### What you should do
Report every line below that has the string "folders" in it.

++++++++++++++++++++

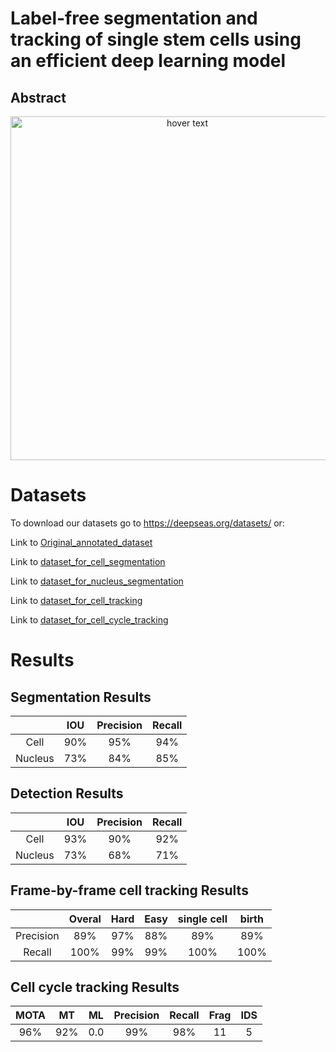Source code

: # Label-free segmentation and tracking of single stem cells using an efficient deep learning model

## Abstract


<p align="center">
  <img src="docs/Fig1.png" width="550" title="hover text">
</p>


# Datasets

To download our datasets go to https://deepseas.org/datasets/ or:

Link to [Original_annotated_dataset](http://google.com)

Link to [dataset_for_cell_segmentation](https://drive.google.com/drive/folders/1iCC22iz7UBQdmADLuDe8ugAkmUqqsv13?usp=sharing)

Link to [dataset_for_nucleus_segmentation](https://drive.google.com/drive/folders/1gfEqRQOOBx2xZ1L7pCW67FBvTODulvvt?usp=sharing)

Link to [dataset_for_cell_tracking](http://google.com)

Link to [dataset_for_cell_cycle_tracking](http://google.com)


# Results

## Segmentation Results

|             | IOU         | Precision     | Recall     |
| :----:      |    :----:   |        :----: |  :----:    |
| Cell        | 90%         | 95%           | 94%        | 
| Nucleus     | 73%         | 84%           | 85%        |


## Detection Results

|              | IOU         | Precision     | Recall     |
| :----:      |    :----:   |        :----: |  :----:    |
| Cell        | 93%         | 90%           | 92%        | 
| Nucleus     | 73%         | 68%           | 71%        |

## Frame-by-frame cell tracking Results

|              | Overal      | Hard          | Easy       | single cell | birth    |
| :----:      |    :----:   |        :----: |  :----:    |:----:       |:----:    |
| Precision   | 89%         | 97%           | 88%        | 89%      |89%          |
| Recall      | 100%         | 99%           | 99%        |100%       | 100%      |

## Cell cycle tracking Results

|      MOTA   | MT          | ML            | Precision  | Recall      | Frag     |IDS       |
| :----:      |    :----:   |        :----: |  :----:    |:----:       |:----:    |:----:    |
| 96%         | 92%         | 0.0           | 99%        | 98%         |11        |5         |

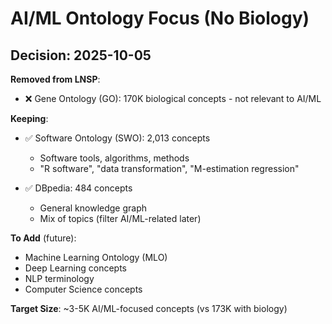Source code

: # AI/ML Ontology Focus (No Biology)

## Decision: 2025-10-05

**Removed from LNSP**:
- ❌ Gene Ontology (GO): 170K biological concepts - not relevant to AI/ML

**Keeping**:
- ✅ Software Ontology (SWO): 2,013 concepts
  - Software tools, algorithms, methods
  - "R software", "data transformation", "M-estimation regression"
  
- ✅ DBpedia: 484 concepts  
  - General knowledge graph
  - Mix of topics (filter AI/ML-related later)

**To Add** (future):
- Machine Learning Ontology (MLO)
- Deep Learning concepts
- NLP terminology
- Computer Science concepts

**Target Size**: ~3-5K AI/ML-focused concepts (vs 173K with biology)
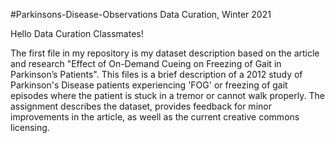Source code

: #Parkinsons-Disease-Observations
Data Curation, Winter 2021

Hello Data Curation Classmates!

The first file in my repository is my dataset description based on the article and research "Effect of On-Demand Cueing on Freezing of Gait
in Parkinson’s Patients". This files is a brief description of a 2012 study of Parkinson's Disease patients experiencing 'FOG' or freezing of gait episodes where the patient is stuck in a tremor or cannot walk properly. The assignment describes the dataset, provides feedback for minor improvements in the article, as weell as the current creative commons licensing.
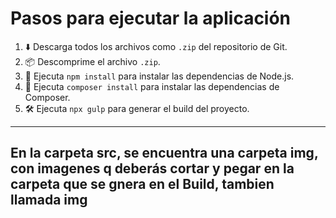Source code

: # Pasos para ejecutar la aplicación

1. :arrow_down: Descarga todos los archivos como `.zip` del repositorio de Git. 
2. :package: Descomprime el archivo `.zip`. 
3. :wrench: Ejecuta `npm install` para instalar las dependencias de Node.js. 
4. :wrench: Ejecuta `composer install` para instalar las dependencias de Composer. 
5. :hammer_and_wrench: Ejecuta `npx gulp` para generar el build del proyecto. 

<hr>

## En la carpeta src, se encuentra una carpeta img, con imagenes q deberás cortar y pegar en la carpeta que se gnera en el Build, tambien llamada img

++++++++++++++++++++

### Expected output
Link to [dataset_for_cell_segmentation](https://drive.google.com/drive/folders/1iCC22iz7UBQdmADLuDe8ugAkmUqqsv13?usp=sharing)
Link to [dataset_for_nucleus_segmentation](https://drive.google.com/drive/folders/1gfEqRQOOBx2xZ1L7pCW67FBvTODulvvt?usp=sharing)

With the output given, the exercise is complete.